Rotting Infinitely Many-armed Bandits
This addresses a theoretical challenge in online learning with non-stationary rewards, providing algorithms for scenarios where arm quality decays, which is incremental as it extends prior bandit models.
The paper tackles the infinitely many-armed bandit problem with rotting rewards, where arm rewards decrease over time, and establishes a worst-case regret lower bound of Ω(max{ϱ^{1/3}T, √T}) and matching upper bounds with algorithms using UCB indices and thresholds.

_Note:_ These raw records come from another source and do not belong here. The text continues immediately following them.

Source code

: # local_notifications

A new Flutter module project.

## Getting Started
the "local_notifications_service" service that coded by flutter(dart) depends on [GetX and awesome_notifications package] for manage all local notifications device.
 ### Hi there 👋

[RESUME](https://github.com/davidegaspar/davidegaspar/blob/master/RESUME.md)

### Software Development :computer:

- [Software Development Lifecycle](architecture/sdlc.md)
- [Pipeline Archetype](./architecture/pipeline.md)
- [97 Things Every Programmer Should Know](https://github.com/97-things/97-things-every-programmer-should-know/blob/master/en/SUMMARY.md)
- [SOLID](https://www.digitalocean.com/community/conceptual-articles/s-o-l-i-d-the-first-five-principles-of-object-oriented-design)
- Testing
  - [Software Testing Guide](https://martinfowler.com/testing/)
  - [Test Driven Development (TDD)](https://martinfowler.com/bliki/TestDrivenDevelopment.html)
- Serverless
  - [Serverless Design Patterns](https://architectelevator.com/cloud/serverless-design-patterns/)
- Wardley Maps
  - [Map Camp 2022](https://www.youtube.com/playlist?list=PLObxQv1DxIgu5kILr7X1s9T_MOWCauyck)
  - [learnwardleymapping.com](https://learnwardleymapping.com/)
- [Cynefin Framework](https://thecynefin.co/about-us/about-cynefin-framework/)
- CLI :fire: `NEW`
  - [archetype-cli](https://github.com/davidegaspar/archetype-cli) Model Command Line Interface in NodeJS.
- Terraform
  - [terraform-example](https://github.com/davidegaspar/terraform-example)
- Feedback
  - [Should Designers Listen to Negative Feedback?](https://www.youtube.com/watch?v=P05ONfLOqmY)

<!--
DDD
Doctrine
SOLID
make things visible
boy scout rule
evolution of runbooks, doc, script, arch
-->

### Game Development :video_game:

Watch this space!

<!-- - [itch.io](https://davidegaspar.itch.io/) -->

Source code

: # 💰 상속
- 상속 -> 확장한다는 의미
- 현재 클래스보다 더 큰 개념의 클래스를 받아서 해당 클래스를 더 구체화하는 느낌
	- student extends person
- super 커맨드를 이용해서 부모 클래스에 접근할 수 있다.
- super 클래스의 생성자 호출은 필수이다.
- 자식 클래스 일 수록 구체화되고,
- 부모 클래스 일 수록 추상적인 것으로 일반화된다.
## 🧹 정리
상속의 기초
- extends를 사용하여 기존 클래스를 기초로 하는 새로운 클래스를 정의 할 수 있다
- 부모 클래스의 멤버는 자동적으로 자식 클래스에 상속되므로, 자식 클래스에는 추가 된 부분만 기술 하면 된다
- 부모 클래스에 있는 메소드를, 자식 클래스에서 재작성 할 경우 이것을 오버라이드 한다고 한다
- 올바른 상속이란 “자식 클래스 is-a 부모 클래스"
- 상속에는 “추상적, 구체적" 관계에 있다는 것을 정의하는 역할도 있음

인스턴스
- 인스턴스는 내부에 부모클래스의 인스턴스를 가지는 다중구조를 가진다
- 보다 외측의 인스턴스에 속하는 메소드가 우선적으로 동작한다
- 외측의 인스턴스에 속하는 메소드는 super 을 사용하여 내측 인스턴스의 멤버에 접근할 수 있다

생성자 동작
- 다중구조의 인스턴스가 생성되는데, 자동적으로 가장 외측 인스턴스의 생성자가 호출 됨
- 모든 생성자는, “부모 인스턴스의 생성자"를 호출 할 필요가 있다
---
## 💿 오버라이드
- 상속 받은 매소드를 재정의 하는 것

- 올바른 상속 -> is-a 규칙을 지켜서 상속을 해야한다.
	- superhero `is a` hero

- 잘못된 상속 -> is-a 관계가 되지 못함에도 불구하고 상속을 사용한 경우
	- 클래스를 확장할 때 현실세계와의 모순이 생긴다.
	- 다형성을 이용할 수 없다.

We consider the infinitely many-armed bandit problem with rotting rewards, where the mean reward of an arm decreases at each pull of the arm according to an arbitrary trend with maximum rotting rate $\varrho=o(1)$. We show that this learning problem has an $Ω(\max\{\varrho^{1/3}T,\sqrt{T}\})$ worst-case regret lower bound where $T$ is the horizon time. We show that a matching upper bound $\tilde{O}(\max\{\varrho^{1/3}T,\sqrt{T}\})$, up to a poly-logarithmic factor, can be achieved by an algorithm that uses a UCB index for each arm and a threshold value to decide whether to continue pulling an arm or remove the arm from further consideration, when the algorithm knows the value of the maximum rotting rate $\varrho$. We also show that an $\tilde{O}(\max\{\varrho^{1/3}T,T^{3/4}\})$ regret upper bound can be achieved by an algorithm that does not know the value of $\varrho$, by using an adaptive UCB index along with an adaptive threshold value.